The character of Prince Hamlet, in Shakespeare's Hamlet, displays many strong yet justified emotions. For instance, the "To be or Not To Be" soliloquy, perhaps one of the most well known quotes in the English language, Hamlet actually debates suicide. His despair, sorrow, anger, and inner peace are all justifiable emotions for this troubled character. Hamlet's feeling of despair towards his life and to the world develops as the play moves on. In Hamlet's first soliloquy he reveals that his despair has driven him to thoughts of suicide; "How weary (horrible) ... His law 'gainst self slaughter." Likewise, when Hamlet talks to his friends, Rosencrantz and Guildenstern in Act 2, scene 2, Hamlet wishes they tell the King and Queen that he has "lost all mirth," in this world so "foul and pestilent." In his "To be or not to be" soliloquy, he expresses his despair through thoughts of suicide, suggesting that suicide is an easy way to end life's conflicts.
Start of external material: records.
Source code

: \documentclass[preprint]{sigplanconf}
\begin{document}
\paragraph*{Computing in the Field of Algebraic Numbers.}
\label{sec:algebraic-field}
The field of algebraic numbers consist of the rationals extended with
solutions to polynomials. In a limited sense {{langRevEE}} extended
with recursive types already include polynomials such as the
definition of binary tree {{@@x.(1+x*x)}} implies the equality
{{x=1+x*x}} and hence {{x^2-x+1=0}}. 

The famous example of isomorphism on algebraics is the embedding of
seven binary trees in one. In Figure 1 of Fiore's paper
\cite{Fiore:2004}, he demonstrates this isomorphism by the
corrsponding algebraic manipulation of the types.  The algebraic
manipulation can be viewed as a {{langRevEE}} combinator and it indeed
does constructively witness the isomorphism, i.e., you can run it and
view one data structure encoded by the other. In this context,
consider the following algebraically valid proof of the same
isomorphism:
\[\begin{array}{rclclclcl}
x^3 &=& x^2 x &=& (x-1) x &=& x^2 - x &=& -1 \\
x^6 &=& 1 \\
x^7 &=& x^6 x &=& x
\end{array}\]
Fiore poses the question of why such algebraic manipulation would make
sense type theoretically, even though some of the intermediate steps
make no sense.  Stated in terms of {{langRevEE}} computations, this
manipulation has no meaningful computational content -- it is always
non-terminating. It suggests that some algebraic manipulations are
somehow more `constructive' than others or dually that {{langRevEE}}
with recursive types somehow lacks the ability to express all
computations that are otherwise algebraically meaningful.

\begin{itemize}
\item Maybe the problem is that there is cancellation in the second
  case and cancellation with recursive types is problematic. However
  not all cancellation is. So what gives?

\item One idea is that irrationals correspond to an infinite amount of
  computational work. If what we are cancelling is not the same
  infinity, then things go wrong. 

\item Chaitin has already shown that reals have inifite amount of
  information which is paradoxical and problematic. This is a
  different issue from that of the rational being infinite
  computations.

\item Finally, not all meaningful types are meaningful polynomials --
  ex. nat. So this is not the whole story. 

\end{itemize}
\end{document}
But luckily he concludes that! the fear of an unknown afterlife is what keeps us living. All of Hamlet's thoughts of despair can be understood when one looks at the horrible conflicts Hamlet goes through. Sorrow, perhaps the most evident emotion, is very well developed throughout the p


Also, he is aware that he will have to disguise himself and his real motives and goals in order to attain them-this is why he fakes his ma!dness. In fact, his sorrow is so great that "Forty thousand brothers/Could not (with all their quantity and love) Make up my sum. I'm not calling them caricatures, but there is definitely a caricature-like side to some of them. It would have most likely been off with the head of the murderer. Hamlet is self-conscious, while the majority of characters that surround him are not. Hamlet wants to before Claudius gets up, declaring he cannot pray; "My words fly up, my thoughts remain below: Words without thoughts never to heaven go" (Claudius, Act III, Scene 3). Most of the other characters would probably have acted much quicker than Hamlet if they were in his position. Any other character in the play would not have stayed as quiet as Hamlet does (confiding only in his best friend, and even keeping the truth from his mother until the end of Act III). Most readers of Hamlet agree, to some extent or another, that Hamlet is well justified in expressing anger. Perhaps the first incident of Hamlet's true expression of anger is during his scene with the ghost in Act I. He is particularly interested in the idea that things may seem different from what they really are, just like the people that surround him. " He continues to abuse the ideas of marriage and womanhood to Ophelia in his feigned madness until he finally leaves. Hamlet is given the chance to avenge "this foul and most unnatural murder" when he sees Claudius praying.